┌─ Data section

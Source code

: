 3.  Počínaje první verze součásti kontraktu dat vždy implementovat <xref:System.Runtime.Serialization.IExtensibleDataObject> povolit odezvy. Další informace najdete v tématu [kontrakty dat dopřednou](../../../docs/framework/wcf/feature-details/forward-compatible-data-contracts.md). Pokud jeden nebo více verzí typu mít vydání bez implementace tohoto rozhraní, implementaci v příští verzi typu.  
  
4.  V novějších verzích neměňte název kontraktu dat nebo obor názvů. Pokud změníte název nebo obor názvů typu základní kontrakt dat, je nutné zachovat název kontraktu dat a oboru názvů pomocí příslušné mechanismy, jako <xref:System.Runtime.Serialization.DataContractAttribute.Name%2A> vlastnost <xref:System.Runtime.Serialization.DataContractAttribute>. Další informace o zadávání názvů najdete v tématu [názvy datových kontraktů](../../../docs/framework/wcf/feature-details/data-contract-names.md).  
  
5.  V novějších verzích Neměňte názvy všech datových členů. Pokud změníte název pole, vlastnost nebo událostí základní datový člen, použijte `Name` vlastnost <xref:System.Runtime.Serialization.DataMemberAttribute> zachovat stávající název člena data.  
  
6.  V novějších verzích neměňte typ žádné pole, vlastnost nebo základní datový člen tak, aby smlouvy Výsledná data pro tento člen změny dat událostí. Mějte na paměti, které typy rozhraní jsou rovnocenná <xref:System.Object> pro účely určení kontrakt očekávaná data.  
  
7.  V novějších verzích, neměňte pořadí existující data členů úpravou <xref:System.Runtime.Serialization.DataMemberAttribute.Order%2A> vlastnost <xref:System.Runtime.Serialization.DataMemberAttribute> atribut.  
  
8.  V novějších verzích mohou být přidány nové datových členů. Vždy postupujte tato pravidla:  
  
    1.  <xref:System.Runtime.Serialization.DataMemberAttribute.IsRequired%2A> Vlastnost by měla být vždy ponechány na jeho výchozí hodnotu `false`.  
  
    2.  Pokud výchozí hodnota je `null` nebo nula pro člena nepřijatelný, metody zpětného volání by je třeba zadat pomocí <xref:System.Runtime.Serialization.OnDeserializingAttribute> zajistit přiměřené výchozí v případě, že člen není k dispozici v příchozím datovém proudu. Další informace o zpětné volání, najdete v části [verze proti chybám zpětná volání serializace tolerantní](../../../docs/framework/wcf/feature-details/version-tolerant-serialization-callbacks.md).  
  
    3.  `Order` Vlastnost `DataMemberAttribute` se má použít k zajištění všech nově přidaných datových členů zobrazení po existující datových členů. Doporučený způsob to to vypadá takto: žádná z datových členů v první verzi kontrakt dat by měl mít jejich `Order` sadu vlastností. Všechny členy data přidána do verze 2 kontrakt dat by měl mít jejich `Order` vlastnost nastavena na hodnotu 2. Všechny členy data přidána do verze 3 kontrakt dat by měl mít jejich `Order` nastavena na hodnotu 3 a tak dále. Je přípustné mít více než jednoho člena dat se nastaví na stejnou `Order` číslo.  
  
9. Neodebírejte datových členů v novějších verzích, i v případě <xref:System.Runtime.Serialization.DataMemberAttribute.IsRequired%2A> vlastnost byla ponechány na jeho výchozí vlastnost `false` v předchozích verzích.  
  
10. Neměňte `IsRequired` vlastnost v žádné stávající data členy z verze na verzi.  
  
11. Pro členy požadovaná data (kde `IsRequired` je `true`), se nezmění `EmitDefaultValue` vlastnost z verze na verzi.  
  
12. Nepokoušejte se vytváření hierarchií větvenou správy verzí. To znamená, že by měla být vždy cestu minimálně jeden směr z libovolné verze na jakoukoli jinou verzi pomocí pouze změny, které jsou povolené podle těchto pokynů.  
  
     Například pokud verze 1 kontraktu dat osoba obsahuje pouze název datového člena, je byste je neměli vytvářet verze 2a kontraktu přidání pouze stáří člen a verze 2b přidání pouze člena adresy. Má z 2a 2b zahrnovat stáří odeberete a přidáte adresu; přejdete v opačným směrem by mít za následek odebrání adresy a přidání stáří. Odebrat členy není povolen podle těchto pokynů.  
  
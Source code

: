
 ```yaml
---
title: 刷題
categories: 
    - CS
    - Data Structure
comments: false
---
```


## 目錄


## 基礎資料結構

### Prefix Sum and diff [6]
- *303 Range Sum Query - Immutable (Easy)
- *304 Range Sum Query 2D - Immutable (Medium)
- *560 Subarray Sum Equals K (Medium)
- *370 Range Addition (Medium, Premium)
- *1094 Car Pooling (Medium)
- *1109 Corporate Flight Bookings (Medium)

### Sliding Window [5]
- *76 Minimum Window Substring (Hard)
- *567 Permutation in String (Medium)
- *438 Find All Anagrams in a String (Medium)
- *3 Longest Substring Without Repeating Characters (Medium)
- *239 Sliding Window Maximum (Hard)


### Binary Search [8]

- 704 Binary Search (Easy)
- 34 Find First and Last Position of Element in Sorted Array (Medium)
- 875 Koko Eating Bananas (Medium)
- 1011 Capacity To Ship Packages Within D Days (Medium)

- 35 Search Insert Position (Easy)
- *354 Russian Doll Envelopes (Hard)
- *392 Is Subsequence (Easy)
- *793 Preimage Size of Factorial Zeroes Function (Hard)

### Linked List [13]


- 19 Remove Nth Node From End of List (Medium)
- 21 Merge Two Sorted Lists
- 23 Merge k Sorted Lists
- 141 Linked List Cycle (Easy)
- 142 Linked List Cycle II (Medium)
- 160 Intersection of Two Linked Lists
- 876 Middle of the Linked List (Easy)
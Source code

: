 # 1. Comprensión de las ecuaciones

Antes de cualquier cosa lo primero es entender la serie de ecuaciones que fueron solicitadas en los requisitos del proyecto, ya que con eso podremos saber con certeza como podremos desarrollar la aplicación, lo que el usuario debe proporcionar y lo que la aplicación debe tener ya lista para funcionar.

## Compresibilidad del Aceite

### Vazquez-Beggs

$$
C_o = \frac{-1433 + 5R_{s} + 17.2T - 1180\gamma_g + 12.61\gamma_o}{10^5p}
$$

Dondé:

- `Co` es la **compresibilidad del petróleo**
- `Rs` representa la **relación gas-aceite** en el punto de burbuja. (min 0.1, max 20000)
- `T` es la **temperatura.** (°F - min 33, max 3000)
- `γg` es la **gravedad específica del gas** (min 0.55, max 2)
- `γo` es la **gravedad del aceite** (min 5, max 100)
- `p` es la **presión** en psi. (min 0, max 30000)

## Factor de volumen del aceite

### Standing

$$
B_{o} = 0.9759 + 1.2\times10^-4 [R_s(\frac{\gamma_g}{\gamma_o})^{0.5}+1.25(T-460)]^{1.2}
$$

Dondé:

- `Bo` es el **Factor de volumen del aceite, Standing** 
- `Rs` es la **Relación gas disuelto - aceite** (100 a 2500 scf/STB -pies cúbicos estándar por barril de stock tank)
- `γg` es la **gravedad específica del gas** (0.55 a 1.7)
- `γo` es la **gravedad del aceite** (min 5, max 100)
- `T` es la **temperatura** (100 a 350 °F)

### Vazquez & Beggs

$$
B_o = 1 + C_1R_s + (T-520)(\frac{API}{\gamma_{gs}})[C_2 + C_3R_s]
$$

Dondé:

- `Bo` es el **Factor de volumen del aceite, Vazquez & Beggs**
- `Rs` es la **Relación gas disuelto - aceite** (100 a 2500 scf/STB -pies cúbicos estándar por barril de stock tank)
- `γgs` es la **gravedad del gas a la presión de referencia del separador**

└─

▶ [Exercise brief]: Using the records above, write out exactly the lines between the one holding "0.55, max 2)" and the one holding "(0.55 a 1.7)", inclusive; leave everything else out.

▶ [Result]:
- `γg` es la **gravedad específica del gas** (min 0.55, max 2)
- `γo` es la **gravedad del aceite** (min 5, max 100)
- `p` es la **presión** en psi. (min 0, max 30000)

## Factor de volumen del aceite

### Standing

$$
B_{o} = 0.9759 + 1.2\times10^-4 [R_s(\frac{\gamma_g}{\gamma_o})^{0.5}+1.25(T-460)]^{1.2}
$$

Dondé:

- `Bo` es el **Factor de volumen del aceite, Standing** 
- `Rs` es la **Relación gas disuelto - aceite** (100 a 2500 scf/STB -pies cúbicos estándar por barril de stock tank)
- `γg` es la **gravedad específica del gas** (0.55 a 1.7)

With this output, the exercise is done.